LQ today is added to IQ and EQ as I keep on emphasizing in my talks, trainings and seminars. We are quite familiar with IQ as it means Intelligence Quotient. EQ got its popularity a few years back and is known as Emotional Quotient. LQ, however, is still mistaken as “Lover’s Quarrel” as many of the young people would say, but far from it. “LQ” is a business gauge for people’s ability to get along with people and is technically referred to as “Likeability Quotient.” The term itself is self-explanatory.
Here is a fact of business life that many people still do not know. They think that getting ahead is solely dependent on one’s ability and skill. Others think that being promoted require non-stop sucking up to the boss. Both of these premises are wrong.
I have witnessed deplorable acts of “sucking up’s” happening both in the business as well as in the religious scene, and they are not nice to behold.

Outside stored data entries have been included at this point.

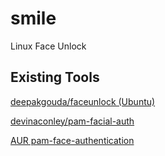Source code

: # smile
Linux Face Unlock

## Existing Tools
[deepakgouda/faceunlock (Ubuntu)](https://github.com/deepakgouda/faceunlock)

[devinaconley/pam-facial-auth](https://github.com/devinaconley/pam-facial-auth)

[AUR pam-face-authentication](https://aur.archlinux.org/packages/pam-face-authentication/)
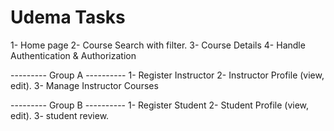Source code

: 
# Udema Tasks

1- Home page
2- Course Search with filter.
3- Course Details
4- Handle Authentication & Authorization

--------- Group A ----------
1- Register Instructor
2- Instructor Profile (view, edit).
3- Manage Instructor Courses

--------- Group B ----------
1- Register Student
2- Student Profile (view, edit).
3- student review.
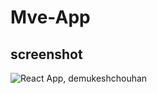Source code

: # Mve-App

## screenshot
![React App, demukeshchouhan](href=https://github.com/demukeshchouhan/mve-app/blob/master/demo.jpg)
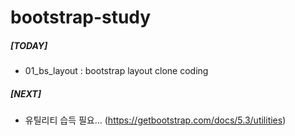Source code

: # bootstrap-study

##### [TODAY]
- 01_bs_layout : bootstrap layout clone coding

##### [NEXT]
- 유틸리티 습득 필요... (https://getbootstrap.com/docs/5.3/utilities)
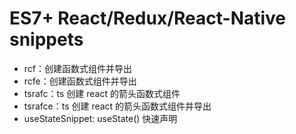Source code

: # ES7+ React/Redux/React-Native snippets
- rcf：创建函数式组件并导出
- rcfe：创建函数式组件并导出
- tsrafc：ts 创建 react 的箭头函数式组件
- tsrafce：ts 创建 react 的箭头函数式组件并导出
- useStateSnippet: useState() 快速声明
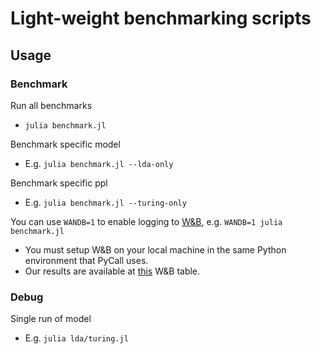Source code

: # Light-weight benchmarking scripts

## Usage

### Benchmark

Run all benchmarks
- `julia benchmark.jl`

Benchmark specific model
- E.g. `julia benchmark.jl --lda-only`

Benchmark specific ppl
- E.g. `julia benchmark.jl --turing-only`

You can use `WANDB=1` to enable logging to [W&B](https://app.wandb.ai/), e.g. `WANDB=1 julia benchmark.jl`
- You must setup W&B on your local machine in the same Python environment that PyCall uses.
- Our results are available at [this](https://app.wandb.ai/xukai92/turing-benchmark/table) W&B table.

### Debug

Single run of model
- E.g. `julia lda/turing.jl`
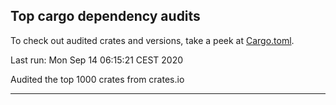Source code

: Top cargo dependency audits
----

To check out audited crates and versions, take a peek at [Cargo.toml](Cargo.toml).


Last run:   Mon Sep 14 06:15:21 CEST 2020

Audited the top 1000 crates from crates.io

----
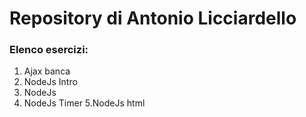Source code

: # Repository di Antonio Licciardello
### Elenco esercizi:
1. Ajax banca
2. NodeJs Intro
3. NodeJs
4. NodeJs Timer
5.NodeJs html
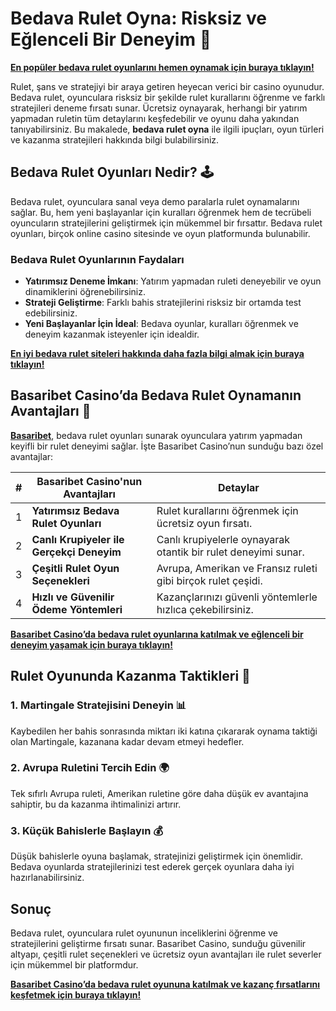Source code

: # Bedava Rulet Oyna: Risksiz ve Eğlenceli Bir Deneyim 🎡

**[En popüler bedava rulet oyunlarını hemen oynamak için buraya tıklayın!](https://casinotr.link/gWCRZ4)**

Rulet, şans ve stratejiyi bir araya getiren heyecan verici bir casino oyunudur. Bedava rulet, oyunculara risksiz bir şekilde rulet kurallarını öğrenme ve farklı stratejileri deneme fırsatı sunar. Ücretsiz oynayarak, herhangi bir yatırım yapmadan ruletin tüm detaylarını keşfedebilir ve oyunu daha yakından tanıyabilirsiniz. Bu makalede, **bedava rulet oyna** ile ilgili ipuçları, oyun türleri ve kazanma stratejileri hakkında bilgi bulabilirsiniz.

## Bedava Rulet Oyunları Nedir? 🕹️

Bedava rulet, oyunculara sanal veya demo paralarla rulet oynamalarını sağlar. Bu, hem yeni başlayanlar için kuralları öğrenmek hem de tecrübeli oyuncuların stratejilerini geliştirmek için mükemmel bir fırsattır. Bedava rulet oyunları, birçok online casino sitesinde ve oyun platformunda bulunabilir.

### Bedava Rulet Oyunlarının Faydaları

- **Yatırımsız Deneme İmkanı**: Yatırım yapmadan ruleti deneyebilir ve oyun dinamiklerini öğrenebilirsiniz.
- **Strateji Geliştirme**: Farklı bahis stratejilerini risksiz bir ortamda test edebilirsiniz.
- **Yeni Başlayanlar İçin İdeal**: Bedava oyunlar, kuralları öğrenmek ve deneyim kazanmak isteyenler için idealdir.

**[En iyi bedava rulet siteleri hakkında daha fazla bilgi almak için buraya tıklayın!](https://casinotr.link/gWCRZ4)**

## Basaribet Casino’da Bedava Rulet Oynamanın Avantajları 🧠

**[Basaribet](https://casinotr.link/gWCRZ4)**, bedava rulet oyunları sunarak oyunculara yatırım yapmadan keyifli bir rulet deneyimi sağlar. İşte Basaribet Casino’nun sunduğu bazı özel avantajlar:

| #  | Basaribet Casino'nun Avantajları                 | Detaylar |
|----|--------------------------------------------------|----------|
| 1  | **Yatırımsız Bedava Rulet Oyunları**             | Rulet kurallarını öğrenmek için ücretsiz oyun fırsatı. |
| 2  | **Canlı Krupiyeler ile Gerçekçi Deneyim**        | Canlı krupiyelerle oynayarak otantik bir rulet deneyimi sunar. |
| 3  | **Çeşitli Rulet Oyun Seçenekleri**               | Avrupa, Amerikan ve Fransız ruleti gibi birçok rulet çeşidi. |
| 4  | **Hızlı ve Güvenilir Ödeme Yöntemleri**          | Kazançlarınızı güvenli yöntemlerle hızlıca çekebilirsiniz. |

**[Basaribet Casino’da bedava rulet oyunlarına katılmak ve eğlenceli bir deneyim yaşamak için buraya tıklayın!](https://casinotr.link/gWCRZ4)**

## Rulet Oyununda Kazanma Taktikleri 🎯

### 1. Martingale Stratejisini Deneyin 📊
Kaybedilen her bahis sonrasında miktarı iki katına çıkararak oynama taktiği olan Martingale, kazanana kadar devam etmeyi hedefler.

### 2. Avrupa Ruletini Tercih Edin 🌍
Tek sıfırlı Avrupa ruleti, Amerikan ruletine göre daha düşük ev avantajına sahiptir, bu da kazanma ihtimalinizi artırır.

### 3. Küçük Bahislerle Başlayın 💰
Düşük bahislerle oyuna başlamak, stratejinizi geliştirmek için önemlidir. Bedava oyunlarda stratejilerinizi test ederek gerçek oyunlara daha iyi hazırlanabilirsiniz.

## Sonuç

Bedava rulet, oyunculara rulet oyununun inceliklerini öğrenme ve stratejilerini geliştirme fırsatı sunar. Basaribet Casino, sunduğu güvenilir altyapı, çeşitli rulet seçenekleri ve ücretsiz oyun avantajları ile rulet severler için mükemmel bir platformdur.

**[Basaribet Casino’da bedava rulet oyununa katılmak ve kazanç fırsatlarını keşfetmek için buraya tıklayın!](https://casinotr.link/gWCRZ4)**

The one thing I have consistently observed is that people who tend to “suck up” always tend to “kick down” other people as perhaps their way of compensating for their low esteem. But this does not make them likeable and would turn out to be counter productive in the long run.
All things being equal, the person who is more liked will always get the promotions or the business opportunity. This fact will never be articulated but it remains as it is: a fact of life.
I have personally decided, on giving vendors and suppliers who are more likeable compared to their counterparts who may have offered products or services with equal quality.
I have personally encountered clients who told me they wanted my services because the other provider is rude, arrogant and boastful. The reasons may not be scientific, but they are truths we have to consider.
A good gauge of business is never sales alone. You could have one sale and when it is not repeated it does not mean much. A good gauge of a thriving business is “REPEATED SALES.” This may mean that you are doing something right, your products and services are valued and here is the key — YOUR CLIENTS LIKE YOU!
There is no room for rudeness and arrogance in business. And now that all of my children are doing well in their business, I smile a little whenever I see them serving their clients well, speaking to them respectfully and giving more than what they are paid for.
My son’s restaurant has repeat customers. My designer daughter’s clients list grows as new ones are added to the regulars. And my youngest daughter who is now actively involved with my consultancy firm can win the “Ms. Friendship” title anytime of the year with her winning smile and her desire to serve.
As a dad and a businessman I am very satisfied with what I see. Likeability is the key to business life and likeability is essential to relationships.
Tomorrow in this column I will offer ideas on how to boost one’s likeability quotient. But now would be a good time for an honest assessment. A crucial question we need to ask the people around us: “Am I really likeable?” And don’t get upset if you do not like their honest answer.